Antarctic Exploration As A Key to Pym

     Several themes reoccur in tales of arctic exploration, and these reflections echo in Pym, making Poe’s novel less fanciful than it might seem on first impression.  In Clint Willis’ introduction to Ice, he notes Byrd’s remarks that “it is surprising, approaching the final enlightenment, how little one really has to know or feel sure about” (8).  This sounds like Pym in nutshell -- a world of illusion lacking logic or purpose.  Francis Spufford remarks that Robert “Scott is not a believer, but he is a romantic, conscious of Nature’s ambiguous force; conscious as well of its blind selecting violence.  ‘I’m obsessed with the view of life as a struggle for existence,’ the purpose you detect in your setbacks may be the fearsome otherness of the natural order, orchestrated for a moment to extinguish you.”  Scott feels there is “the mammoth indifference of the physical universe to his efforts.”  Spufford goes on to quote Debenham: “one cannot live amidst the vast, lonely and yet magnificent scenery of the Antarctic without feeling dwarfed by the scale of everything and in the hands of a Providence or a Power.”  If it’s all Chance, then “there is something behind the Chance” (Spufford 303-304). 

     This reversion to primal reflection represents not only the experiences of Arthur Gordon Pym, but also the characteristics of men at the extremities in exploration literature, an extremity which Edmund Burke says produces terror and the sublime, the strongest emotion which the mind is capable of feeling.  When many other insights in the Ice narratives are taken together, like Ponting’s having “peculiar dreams of waterfalls and cataracts (Spufford 306),” and the “sheets and sheets of iridescent clouds”  (Spufford 326), then for the modern reader, Pym begins to seem less like a flight of Poe’s imagination.  Poe deserves more credit for his accurate depiction of the mental as well as the physical experience of Antarctica, particularly the reduction of color to basic black and white, and how that sensory deprivation affects the mind.  It is likely that Poe’s research and respect for verisimilitude is greater than one might think.
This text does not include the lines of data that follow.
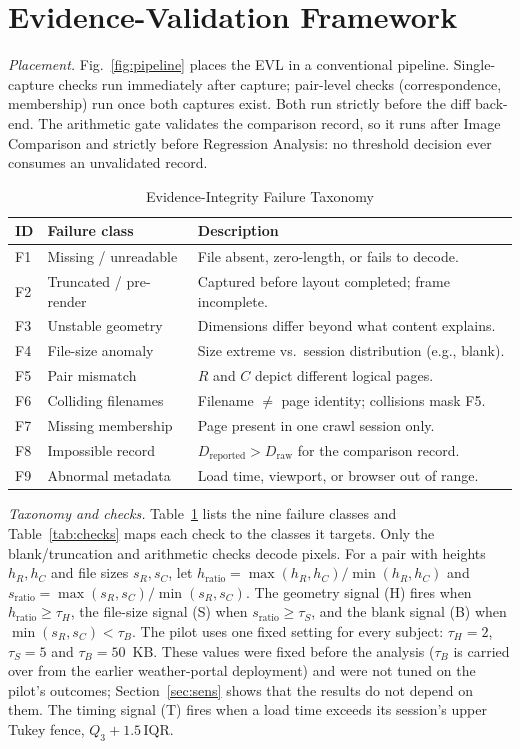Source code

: \documentclass[conference]{IEEEtran}
\newcommand{\Dr}{D_{\mathrm{reported}}}
\newcommand{\Dw}{D_{\mathrm{raw}}}
\begin{document}
\section{Evidence-Validation Framework}\label{sec:framework}
\textit{Placement.} Fig.~\ref{fig:pipeline} places the EVL in a conventional pipeline. Single-capture checks run immediately after capture; pair-level checks (correspondence, membership) run once both captures exist. Both run strictly before the diff back-end. The arithmetic gate validates the comparison record, so it runs after Image Comparison and strictly before Regression Analysis: no threshold decision ever consumes an unvalidated record.

\begin{table}[!t]
\caption{Evidence-Integrity Failure Taxonomy}
\label{tab:taxonomy}
\centering\footnotesize
\begin{tabular}{@{}llp{4.6cm}@{}}
\toprule
ID & Failure class & Description\\
\midrule
F1 & Missing / unreadable & File absent, zero-length, or fails to decode.\\
F2 & Truncated / pre-render & Captured before layout completed; frame incomplete.\\
F3 & Unstable geometry & Dimensions differ beyond what content explains.\\
F4 & File-size anomaly & Size extreme vs.\ session distribution (e.g., blank).\\
F5 & Pair mismatch & $R$ and $C$ depict different logical pages.\\
F6 & Colliding filenames & Filename $\neq$ page identity; collisions mask F5.\\
F7 & Missing membership & Page present in one crawl session only.\\
F8 & Impossible record & $\Dr>\Dw$ for the comparison record.\\
F9 & Abnormal metadata & Load time, viewport, or browser out of range.\\
\bottomrule
\end{tabular}
\end{table}

\textit{Taxonomy and checks.} Table~\ref{tab:taxonomy} lists the nine failure classes and Table~\ref{tab:checks} maps each check to the classes it targets. Only the blank/truncation and arithmetic checks decode pixels. For a pair with heights $h_R,h_C$ and file sizes $s_R,s_C$, let $h_{\mathrm{ratio}}=\max(h_R,h_C)/\min(h_R,h_C)$ and $s_{\mathrm{ratio}}=\max(s_R,s_C)/\min(s_R,s_C)$. The geometry signal (H) fires when $h_{\mathrm{ratio}}\ge\tau_H$, the file-size signal (S) when $s_{\mathrm{ratio}}\ge\tau_S$, and the blank signal (B) when $\min(s_R,s_C)<\tau_B$. The pilot uses one fixed setting for every subject: $\tau_H=2$, $\tau_S=5$ and $\tau_B=50$~KB. These values were fixed before the analysis ($\tau_B$ is carried over from the earlier weather-portal deployment) and were not tuned on the pilot's outcomes; Section~\ref{sec:sens} shows that the results do not depend on them. The timing signal (T) fires when a load time exceeds its session's upper Tukey fence, $Q_3+1.5\,\mathrm{IQR}$.
\end{document}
The Nature of Exploration Literature

     Apsley-Gerrard's The Worst Journey in the World is not a novel, but as an exploration narrative by a highly-educated author, Pym and The Worst Journey share certain traits.  Most apparently, Apsley-Gerrard enlarges his narrative to novel-like length, far outweighing in size the slim Pym.  This ample space allows the author to develop his characters and reflect on extreme physical and mental struggles.  Poe and Apsley-Gerrard are sometimes alike and sometimes different in their aesthetics to create meaning and rivet the reader's attention.  Both authors picture the innermost workings of the mind anticipating a lurking terror just over the next hill, and learning to respond to the threat of death.  Detailed and artistic descriptions of the landscape and climate add to the sense of actually being with the voyagers, and while Poe uses fictitious Gothic sensationalism effectively, Apsley-Gerrard, in contrast, slowly builds credibility with an understated and utterly convincing sense of tension, stress, isolation, and the ominous.  What place The Worst Journey the exploration genre is its allegiance to the truth about an important event that actually happened, giving the account great authority along with an obligation for the author to honor the truth.  The author and reader in The Worst Journey have a different relationship from that of a novel, and to stretch the truth or indulge in rhetoric would violate that relationship.  There is no gothic horror, or drama for the sake of drama.  In exploration literature the non-monumental things count heavily, like blisters, frostbite, sweat, and skin sticking to metal.  Eating a dog’s head takes on a higher quality of horror than it would in a novel, because we know it really happened.  If exaggeration or rhetoric appears, the spell is broken; the truth must be honored in exploration literature.  If Apsley-Gerrard says the sky had yellow, green, and orange “swinging, swaying curtains,” we would believe it.  If Poe said the same thing, we might tend to think it was an exaggeration for effect.  As Nieder’s interview with Charles Wright illustrates, the creative interviewer may find himself totally at odds with the more sober, understated, and realistic explorer who actually lived the experience.  This is a strength of the interview genre, almost as vivid as the journal genre, delivering informal, spontaneous, and very believable accounts of what actually happened. 

Conclusion

     The literature of exploration is not rhetoric or fiction, but similar to a novel, it can use different genres to deliver different and desirable literary values.  A strong allegiance to the truth must guide the author of exploration literature, or he will soon leave that genre for other fictional genres.  There may be some allowable mis-recollections or minor embellishments, but in the end the deeds and the characters speak for themselves.  All (or most) readers should interpret the same meanings from these true adventures, and the high sense of verisimilitude illustrates that truth can be greater than fiction.  Using or mixing different genres can add value to stories of isolation, fear, courage, triumph, and failure, such as, the journal or memoir from the inside, or novels and biographies from the safe and comfortable outside.  Whichever genre is used in exploration literature, the words are not allowed to stray too far from the deeds that inspired the story.  A longer lasting, more meaningful impression sticks with us from exploration literature; the story goes into that part of our memory reserved for knowledge about the larger human experiences and character we all share.

 

Works Cited

Brainard, David L.  "Six Came Back."  Ice.  Ed. Clint Willis.  New York: Thunder's Mouth Press, 1999. 254

Cherry-Gerrard, Apsley.  "The Worst Journey in the World."  Ice.  Ed. Clint Willis.  New York: Thunder's Mouth Press, 1999.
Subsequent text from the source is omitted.